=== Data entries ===
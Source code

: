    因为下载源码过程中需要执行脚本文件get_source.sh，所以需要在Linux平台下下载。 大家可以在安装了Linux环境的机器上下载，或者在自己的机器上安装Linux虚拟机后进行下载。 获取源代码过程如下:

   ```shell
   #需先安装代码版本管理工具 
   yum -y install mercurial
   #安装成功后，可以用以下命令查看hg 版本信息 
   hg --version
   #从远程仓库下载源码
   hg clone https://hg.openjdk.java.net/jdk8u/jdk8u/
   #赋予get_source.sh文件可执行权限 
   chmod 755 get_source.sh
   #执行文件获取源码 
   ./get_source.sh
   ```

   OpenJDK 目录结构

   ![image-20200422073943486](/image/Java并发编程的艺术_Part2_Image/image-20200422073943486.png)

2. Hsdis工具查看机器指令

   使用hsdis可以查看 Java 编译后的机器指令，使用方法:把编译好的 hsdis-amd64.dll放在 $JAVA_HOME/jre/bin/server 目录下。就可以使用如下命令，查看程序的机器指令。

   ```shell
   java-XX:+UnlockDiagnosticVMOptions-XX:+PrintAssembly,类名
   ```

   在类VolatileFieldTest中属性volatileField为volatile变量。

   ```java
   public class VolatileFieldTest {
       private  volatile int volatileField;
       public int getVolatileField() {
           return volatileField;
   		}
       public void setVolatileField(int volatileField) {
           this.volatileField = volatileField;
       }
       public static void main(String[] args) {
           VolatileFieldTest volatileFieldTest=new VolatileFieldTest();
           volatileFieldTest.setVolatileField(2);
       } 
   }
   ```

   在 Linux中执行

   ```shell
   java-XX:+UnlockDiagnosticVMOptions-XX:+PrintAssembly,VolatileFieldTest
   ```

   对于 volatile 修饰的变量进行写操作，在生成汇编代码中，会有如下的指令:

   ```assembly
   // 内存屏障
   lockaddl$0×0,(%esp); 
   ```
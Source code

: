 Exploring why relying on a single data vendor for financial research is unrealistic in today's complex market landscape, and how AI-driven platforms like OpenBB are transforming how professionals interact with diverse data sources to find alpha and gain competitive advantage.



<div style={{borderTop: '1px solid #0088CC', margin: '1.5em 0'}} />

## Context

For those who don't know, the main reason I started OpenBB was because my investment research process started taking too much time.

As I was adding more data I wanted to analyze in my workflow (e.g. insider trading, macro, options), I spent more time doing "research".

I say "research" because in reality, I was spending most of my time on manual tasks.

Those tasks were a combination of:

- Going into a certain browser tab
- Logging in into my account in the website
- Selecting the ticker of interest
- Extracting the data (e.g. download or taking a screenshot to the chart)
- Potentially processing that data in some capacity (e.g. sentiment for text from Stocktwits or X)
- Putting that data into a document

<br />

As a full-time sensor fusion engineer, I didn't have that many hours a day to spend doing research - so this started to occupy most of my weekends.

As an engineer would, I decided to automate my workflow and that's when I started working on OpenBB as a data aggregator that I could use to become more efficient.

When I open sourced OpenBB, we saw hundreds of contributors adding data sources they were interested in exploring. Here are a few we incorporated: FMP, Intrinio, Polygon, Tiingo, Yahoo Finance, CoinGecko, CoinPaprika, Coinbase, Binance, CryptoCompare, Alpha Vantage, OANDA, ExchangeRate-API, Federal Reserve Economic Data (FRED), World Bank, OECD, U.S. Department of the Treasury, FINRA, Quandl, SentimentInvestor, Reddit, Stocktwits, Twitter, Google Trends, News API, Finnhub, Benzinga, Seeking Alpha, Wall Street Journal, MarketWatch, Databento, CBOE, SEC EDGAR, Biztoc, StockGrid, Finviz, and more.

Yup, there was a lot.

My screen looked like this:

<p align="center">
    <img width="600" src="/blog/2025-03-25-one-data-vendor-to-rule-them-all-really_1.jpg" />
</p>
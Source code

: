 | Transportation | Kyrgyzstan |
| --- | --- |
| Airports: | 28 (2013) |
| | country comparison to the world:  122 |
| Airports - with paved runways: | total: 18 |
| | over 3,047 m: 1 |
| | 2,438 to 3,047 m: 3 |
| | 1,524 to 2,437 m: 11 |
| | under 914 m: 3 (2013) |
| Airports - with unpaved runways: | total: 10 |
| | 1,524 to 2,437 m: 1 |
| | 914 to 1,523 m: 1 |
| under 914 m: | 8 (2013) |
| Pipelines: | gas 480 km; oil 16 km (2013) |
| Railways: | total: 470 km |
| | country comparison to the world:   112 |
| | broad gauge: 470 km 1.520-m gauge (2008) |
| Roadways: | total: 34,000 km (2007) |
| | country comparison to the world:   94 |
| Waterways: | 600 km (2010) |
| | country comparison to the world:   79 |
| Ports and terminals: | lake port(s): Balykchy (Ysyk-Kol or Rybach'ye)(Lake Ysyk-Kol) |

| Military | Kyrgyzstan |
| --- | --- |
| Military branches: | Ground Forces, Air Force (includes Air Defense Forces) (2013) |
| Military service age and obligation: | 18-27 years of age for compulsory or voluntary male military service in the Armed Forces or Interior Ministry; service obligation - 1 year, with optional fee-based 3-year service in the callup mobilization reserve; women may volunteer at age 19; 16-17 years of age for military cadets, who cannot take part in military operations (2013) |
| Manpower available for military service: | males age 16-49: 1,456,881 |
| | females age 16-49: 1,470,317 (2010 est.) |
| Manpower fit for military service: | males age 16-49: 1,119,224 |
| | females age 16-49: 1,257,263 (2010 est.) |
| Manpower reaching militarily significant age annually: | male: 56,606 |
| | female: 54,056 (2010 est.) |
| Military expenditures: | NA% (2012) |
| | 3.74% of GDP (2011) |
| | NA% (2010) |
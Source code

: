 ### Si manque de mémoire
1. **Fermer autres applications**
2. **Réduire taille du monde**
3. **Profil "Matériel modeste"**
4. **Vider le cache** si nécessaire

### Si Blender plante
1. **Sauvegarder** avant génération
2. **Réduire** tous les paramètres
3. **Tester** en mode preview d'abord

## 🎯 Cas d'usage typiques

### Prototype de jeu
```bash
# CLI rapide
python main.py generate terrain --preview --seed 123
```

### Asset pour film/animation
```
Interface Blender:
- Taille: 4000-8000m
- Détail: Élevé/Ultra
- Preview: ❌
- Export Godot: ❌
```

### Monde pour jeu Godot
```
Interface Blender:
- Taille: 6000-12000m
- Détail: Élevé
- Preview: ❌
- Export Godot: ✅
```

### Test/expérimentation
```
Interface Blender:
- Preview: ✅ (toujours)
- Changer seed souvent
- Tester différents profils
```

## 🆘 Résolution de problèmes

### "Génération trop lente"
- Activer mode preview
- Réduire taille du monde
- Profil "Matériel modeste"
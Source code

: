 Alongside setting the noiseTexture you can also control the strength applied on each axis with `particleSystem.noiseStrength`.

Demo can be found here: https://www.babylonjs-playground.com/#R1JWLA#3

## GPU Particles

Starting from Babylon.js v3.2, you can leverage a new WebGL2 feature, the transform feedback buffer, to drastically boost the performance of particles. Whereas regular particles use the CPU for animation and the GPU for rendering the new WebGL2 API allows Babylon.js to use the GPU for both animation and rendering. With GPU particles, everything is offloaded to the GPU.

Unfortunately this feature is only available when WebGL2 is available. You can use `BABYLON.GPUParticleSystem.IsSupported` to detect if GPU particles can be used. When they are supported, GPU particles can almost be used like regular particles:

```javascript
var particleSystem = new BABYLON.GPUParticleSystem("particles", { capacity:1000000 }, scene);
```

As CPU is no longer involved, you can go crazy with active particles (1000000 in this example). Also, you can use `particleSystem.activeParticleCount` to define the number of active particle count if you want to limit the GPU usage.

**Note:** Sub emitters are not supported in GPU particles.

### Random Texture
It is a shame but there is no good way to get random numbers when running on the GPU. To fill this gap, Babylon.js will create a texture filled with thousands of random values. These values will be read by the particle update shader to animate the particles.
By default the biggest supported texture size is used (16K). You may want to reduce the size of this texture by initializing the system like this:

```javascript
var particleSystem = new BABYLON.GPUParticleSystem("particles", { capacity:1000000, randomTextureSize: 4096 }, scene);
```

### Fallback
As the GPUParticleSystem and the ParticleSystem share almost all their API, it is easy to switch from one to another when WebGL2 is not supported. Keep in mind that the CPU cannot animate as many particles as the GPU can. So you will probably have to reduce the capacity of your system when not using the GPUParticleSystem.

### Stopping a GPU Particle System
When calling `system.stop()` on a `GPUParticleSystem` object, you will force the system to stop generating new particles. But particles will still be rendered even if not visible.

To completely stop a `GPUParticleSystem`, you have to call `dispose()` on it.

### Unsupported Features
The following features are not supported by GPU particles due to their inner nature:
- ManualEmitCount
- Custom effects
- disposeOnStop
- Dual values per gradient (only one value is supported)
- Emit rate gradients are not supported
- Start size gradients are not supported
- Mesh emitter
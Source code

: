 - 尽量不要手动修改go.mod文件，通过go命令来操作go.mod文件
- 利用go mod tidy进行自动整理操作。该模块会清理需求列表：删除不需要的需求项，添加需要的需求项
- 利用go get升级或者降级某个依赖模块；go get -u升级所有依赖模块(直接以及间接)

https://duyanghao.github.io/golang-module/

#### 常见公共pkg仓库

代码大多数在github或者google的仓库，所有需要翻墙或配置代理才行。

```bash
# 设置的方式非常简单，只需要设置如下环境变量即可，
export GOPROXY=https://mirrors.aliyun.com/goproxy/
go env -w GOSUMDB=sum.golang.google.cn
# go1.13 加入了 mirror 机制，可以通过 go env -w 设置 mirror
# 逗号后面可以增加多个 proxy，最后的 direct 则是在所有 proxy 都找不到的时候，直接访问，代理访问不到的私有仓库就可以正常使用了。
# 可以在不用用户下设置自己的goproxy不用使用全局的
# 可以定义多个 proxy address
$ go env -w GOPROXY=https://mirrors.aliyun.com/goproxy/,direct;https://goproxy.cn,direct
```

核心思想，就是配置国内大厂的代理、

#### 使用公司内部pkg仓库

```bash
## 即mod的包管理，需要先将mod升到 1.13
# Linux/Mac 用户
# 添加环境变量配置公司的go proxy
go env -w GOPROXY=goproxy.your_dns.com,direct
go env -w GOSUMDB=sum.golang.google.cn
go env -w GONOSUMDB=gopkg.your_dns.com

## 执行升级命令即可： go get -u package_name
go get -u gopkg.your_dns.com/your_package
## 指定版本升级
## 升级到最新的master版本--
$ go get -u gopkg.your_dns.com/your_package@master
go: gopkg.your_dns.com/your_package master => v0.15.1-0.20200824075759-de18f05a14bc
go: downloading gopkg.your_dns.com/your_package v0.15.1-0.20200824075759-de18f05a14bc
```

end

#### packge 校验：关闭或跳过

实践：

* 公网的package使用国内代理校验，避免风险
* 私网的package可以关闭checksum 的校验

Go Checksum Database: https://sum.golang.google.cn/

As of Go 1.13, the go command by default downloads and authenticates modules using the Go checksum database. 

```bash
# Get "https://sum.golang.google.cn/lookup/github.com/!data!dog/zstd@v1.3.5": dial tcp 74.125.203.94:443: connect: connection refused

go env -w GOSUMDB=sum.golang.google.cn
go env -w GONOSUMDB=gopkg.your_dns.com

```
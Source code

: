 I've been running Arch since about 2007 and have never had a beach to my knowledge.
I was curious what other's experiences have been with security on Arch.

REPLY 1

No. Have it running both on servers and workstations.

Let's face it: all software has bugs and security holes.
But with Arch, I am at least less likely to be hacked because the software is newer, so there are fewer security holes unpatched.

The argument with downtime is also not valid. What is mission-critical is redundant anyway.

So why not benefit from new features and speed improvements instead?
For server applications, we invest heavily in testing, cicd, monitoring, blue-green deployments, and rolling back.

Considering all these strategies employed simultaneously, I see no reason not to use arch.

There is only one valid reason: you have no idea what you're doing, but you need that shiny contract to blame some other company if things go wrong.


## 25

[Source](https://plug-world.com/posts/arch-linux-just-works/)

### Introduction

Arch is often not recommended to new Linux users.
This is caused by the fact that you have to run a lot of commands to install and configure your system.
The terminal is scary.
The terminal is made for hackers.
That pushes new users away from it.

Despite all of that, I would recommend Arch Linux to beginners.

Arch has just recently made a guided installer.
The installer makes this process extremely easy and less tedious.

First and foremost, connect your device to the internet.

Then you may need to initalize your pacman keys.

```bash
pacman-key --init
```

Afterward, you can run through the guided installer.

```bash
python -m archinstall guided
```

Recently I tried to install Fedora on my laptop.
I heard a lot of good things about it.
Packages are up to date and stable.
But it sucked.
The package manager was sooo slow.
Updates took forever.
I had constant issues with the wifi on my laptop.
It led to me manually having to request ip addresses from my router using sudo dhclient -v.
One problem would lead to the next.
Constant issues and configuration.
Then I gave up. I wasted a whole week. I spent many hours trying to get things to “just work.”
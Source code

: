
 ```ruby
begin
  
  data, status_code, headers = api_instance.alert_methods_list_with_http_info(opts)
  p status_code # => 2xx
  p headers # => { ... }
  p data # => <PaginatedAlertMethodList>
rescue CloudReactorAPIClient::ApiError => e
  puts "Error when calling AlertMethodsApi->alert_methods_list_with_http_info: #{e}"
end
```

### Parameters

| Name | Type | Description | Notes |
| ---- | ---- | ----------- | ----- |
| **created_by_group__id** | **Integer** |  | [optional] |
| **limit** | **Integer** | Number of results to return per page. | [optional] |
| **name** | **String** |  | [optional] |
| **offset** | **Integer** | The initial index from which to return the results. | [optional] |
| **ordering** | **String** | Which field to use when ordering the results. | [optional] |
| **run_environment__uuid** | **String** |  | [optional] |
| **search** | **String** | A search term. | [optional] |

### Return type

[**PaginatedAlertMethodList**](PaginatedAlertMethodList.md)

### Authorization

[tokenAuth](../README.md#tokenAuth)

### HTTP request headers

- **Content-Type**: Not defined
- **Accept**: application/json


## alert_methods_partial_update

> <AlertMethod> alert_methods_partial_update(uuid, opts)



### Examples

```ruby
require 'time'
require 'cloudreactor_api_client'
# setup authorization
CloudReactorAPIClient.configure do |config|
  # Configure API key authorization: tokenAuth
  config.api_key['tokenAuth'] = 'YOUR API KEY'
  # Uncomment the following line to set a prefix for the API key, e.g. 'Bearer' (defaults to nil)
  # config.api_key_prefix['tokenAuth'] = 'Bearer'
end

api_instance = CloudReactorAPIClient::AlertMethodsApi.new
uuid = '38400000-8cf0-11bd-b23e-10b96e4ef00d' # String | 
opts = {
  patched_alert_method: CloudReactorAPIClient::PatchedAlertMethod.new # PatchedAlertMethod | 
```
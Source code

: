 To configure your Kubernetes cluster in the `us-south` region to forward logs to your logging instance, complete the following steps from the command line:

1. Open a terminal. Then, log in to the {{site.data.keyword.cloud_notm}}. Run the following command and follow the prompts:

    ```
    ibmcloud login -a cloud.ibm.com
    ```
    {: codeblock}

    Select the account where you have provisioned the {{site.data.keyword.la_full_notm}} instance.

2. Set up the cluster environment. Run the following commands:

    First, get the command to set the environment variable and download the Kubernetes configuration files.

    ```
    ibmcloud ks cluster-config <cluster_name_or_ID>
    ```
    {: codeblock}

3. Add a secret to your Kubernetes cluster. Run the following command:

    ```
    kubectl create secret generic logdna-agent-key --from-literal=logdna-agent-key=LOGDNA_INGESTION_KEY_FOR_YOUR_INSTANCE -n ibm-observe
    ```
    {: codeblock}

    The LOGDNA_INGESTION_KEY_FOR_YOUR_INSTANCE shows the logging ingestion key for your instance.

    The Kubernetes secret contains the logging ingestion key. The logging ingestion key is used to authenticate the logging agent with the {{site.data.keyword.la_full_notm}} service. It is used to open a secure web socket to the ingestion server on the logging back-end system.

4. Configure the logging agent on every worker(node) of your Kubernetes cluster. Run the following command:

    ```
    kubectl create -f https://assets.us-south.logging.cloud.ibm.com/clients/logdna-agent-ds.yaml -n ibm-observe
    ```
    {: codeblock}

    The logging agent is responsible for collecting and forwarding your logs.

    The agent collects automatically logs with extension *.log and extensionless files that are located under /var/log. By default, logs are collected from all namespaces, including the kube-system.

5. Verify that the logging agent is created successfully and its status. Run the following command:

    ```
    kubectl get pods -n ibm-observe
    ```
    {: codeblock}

=== Requirement ===
Across the preceding records, count the lines with the word "scene" in them and give that figure alone.

=== Written solution ===
2